To compute the Kruskal–Wallis statistic \((H)\), let \(n\) denotes the total number of observed and predicted data set, \(R\) denote the rank for each numbers in \(n\), and \({R}_{i}\) and \({n}_{i}\) are the rank and the number of DMU of each dataset \(i\), respectively. Then, \(H\) is as follows Eq. (11):

$$ H = \frac{12}{{n\left( {n + 1} \right)}}\sum \frac{{R_{i}^{2} }}{{n_{i} }} - 3\left( {n + 1} \right) $$
(11)

The statistic \(H\) follows the \({\chi }^{2}\) distribution with a degree of freedom \((df=i-1)\) (Guo et al., 2013).

3.6 Analytical Tool

This experiment made use of the MATLAB 2020b Neural network toolbox. The ANN was formed using the default parameters (initial value of momentum = 0.001, epochs = 1,000 and maximum fail = 6). For prediction problems, a feed-forward ANN with backpropagation learning was constructed (Aguinaga et al., 2017). TRAINML is chosen for a network training function that uses the Levenberg–Marquardt optimization approach to alter the weight and bias variables. TRAINLM is a fast algorithm, however, it uses more memory than other algorithms (Amin et al., 2013). To minimize errors, gradient descent with momentum weight and bias learning function, or LEARNGDM, is utilized. This function subtracts the weight change associated with a particular neuron, taking into account the neuron's input and error terms, learning rate, weight and bias, and momentum term, and is equivalent to gradient descent with momentum backpropagation (Baruah et al., 2017). TANSIG, or tangent sigmoid, is utilized as a transfer function in future calculations for the input variable \(x\) as shown in Eq. (12) (Moayedi & Rezaei, 2019):

$$ TANSIG\left( x \right) = \frac{2}{{1 + e^{ - 2x} }} - 1 $$
(12)

TANSIG is employed in both the output and hidden layers. They calculate the output based on the net input. The values returned by this activation function range from -1 to + 1 (Narvekar et al., 2017). For ANN, the network is built upon 1 × 10 (one hidden layer with ten nodes).

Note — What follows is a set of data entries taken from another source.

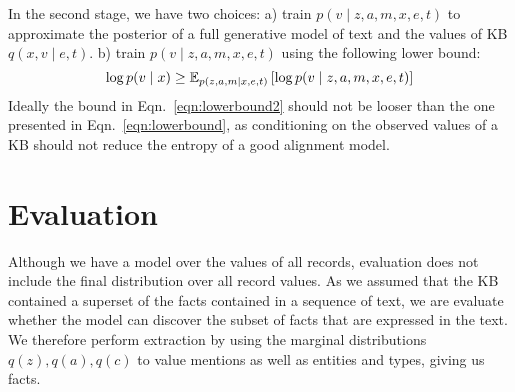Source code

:\documentclass[12pt]{article}
\begin{document}
In the second stage, we have two choices:
a) train $p(v \mid z,a,m,x,e,t)$ to approximate the posterior of a full generative model of text and
the values of KB $q(x,v\mid e,t)$.
b) train $p(v \mid z,a,m,x,e,t)$ using the following lower bound:
\begin{equation}
\label{eqn:lowerbound2}
\log p(v\mid x) \geq
\mathbb{E}_{p(z,a,m\mid x,e,t)}\left[\log p(v\mid z,a,m, x,e,t)\right]
\end{equation}
Ideally the bound in Eqn.~\ref{eqn:lowerbound2}
should not be looser than the one presented in Eqn.~\ref{eqn:lowerbound},
as conditioning on the observed values of a KB should not reduce the entropy of
a good alignment model.

\section{Evaluation}
Although we have a model over the values of all records,
evaluation does not include the final distribution over all record values.
As we assumed that the KB contained a superset of the facts contained in
a sequence of text, we are evaluate whether the model can discover the subset of facts that 
are expressed in the text.
We therefore perform extraction by using the marginal distributions
$q(z),q(a),q(c)$ to value mentions as well as entities and types,
giving us facts.



\end{document}
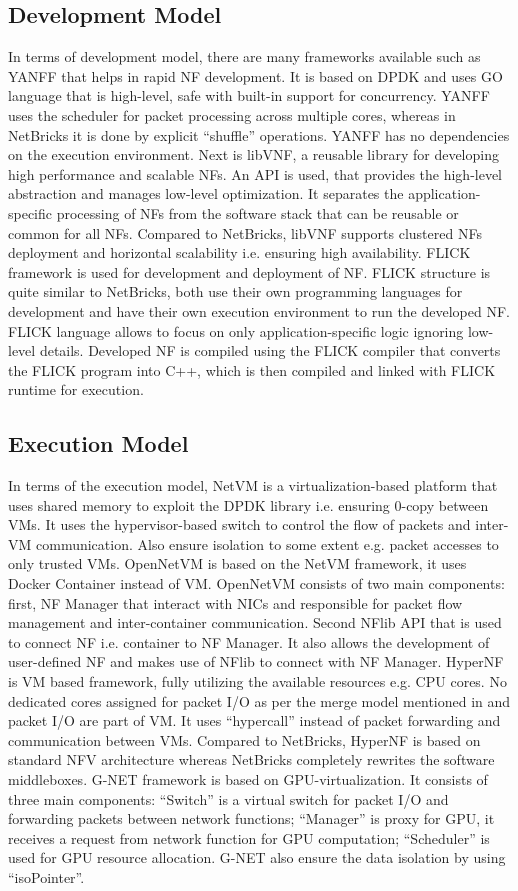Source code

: \documentclass[10pt, a4paper, conference]{IEEEtran}
\begin{document}
\subsection{Development Model}
In terms of development model, there are many frameworks available such as YANFF\cite{Philippov2017} that helps in rapid NF development. It is based on DPDK and uses GO language that is high-level, safe with built-in support for concurrency. YANFF uses the scheduler for packet processing across multiple cores, whereas in NetBricks it is done by explicit “shuffle” operations. YANFF has no dependencies on the execution environment. Next is libVNF\cite{Naik2017}, a reusable library for developing high performance and scalable NFs. An API is used, that provides the high-level abstraction and manages low-level optimization. It separates the application-specific processing of NFs from the software stack that can be reusable or common for all NFs. Compared to NetBricks, libVNF supports clustered NFs deployment and horizontal scalability i.e. ensuring high availability. FLICK \cite{Abdul} framework is used for development and deployment of NF. FLICK structure is quite similar to NetBricks, both use their own programming languages for development and have their own execution environment to run the developed NF. FLICK language allows to focus on only application-specific logic ignoring low-level details. Developed NF is compiled using the FLICK compiler that converts the FLICK program into C++, which is then compiled and linked with FLICK runtime for execution.
\subsection{Execution Model}
In terms of the execution model, NetVM \cite{Hwang2015} is a virtualization-based platform that uses shared memory to exploit the DPDK library i.e. ensuring 0-copy between VMs. It uses the hypervisor-based switch to control the flow of packets and inter-VM communication. Also ensure isolation to some extent e.g. packet accesses to only trusted VMs. OpenNetVM\cite{Yurchenko2018} is based on the NetVM framework, it uses Docker Container instead of VM. OpenNetVM consists of two main components: first, NF Manager that interact with NICs and responsible for packet flow management and inter-container communication. Second NFlib API that is used to connect NF i.e. container to NF Manager. It also allows the development of user-defined NF and makes use of NFlib to connect with NF Manager. HyperNF \cite{Yasukata2017} is VM based framework, fully utilizing the available resources e.g. CPU cores. No dedicated cores assigned for packet I/O as per the merge model mentioned in \cite{Yasukata2017} and packet I/O are part of VM. It uses “hypercall” instead of packet forwarding and communication between VMs. Compared to NetBricks, HyperNF is based on standard NFV architecture whereas NetBricks completely rewrites the software middleboxes. G-NET \cite{Zhang2018} framework is based on GPU-virtualization. It consists of three main components: “Switch” is a virtual switch for packet I/O and forwarding packets between network functions; “Manager” is proxy for GPU, it receives a request from network function for GPU computation; “Scheduler” is used for GPU resource allocation. G-NET also ensure the data isolation by using “isoPointer”.
\end{document}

Moreover, the penalized linear regression analysis was carried out using RStudio in which the “glmnet” package is employed. In addition, the datasets were centered and scaled, and a tenfold cross-validation was performed to produce internally valid performance metrics. To fit generalized linear and related models, the “glmnet” package employs penalized maximum likelihood. The regularization path for the ridge, LASSO, or Elastic-net penalty is calculated using a grid of values (on the log scale) for the regularization parameter lambda. The technique is highly fast and can exploit sparsity in the input matrix \(x\). It works with linear, logistic, and multinomial regression models, together with the Poisson and Cox regression models. Fitting multi-response linear regression models, generalized linear models for custom families, and relaxed LASSO regression models are also possible. Prediction and graphing methods, as well as cross-validation procedures, are included in the package (Fonti & Belitser, 2017).

4 Case Study

4.1 Application Domain and Scope

ASEAN countries are undergoing a rapid mechanical revolution. In 2020, the services sector led ASEAN's economy, accounting for 50.6% of the bloc's GDP, followed by manufacturing (35.8%) and agriculture (10.5%). Travel is the most important contributor to ASEAN's exports and imports in terms of services trade. Other business services and transportation accounted for the majority of ASEAN trade. In the manufacturing domain, electrical and machinery (with equipment and parts) account for 29.7% and 28.1% of total manufacturing goods exports and imports, respectively (HKTDC Research, 2022). The agricultural domains, provide the world with a diverse array of agricultural-based food products (Fan et al., 2021). These are the main engines driving ASEAN's growing trade volume.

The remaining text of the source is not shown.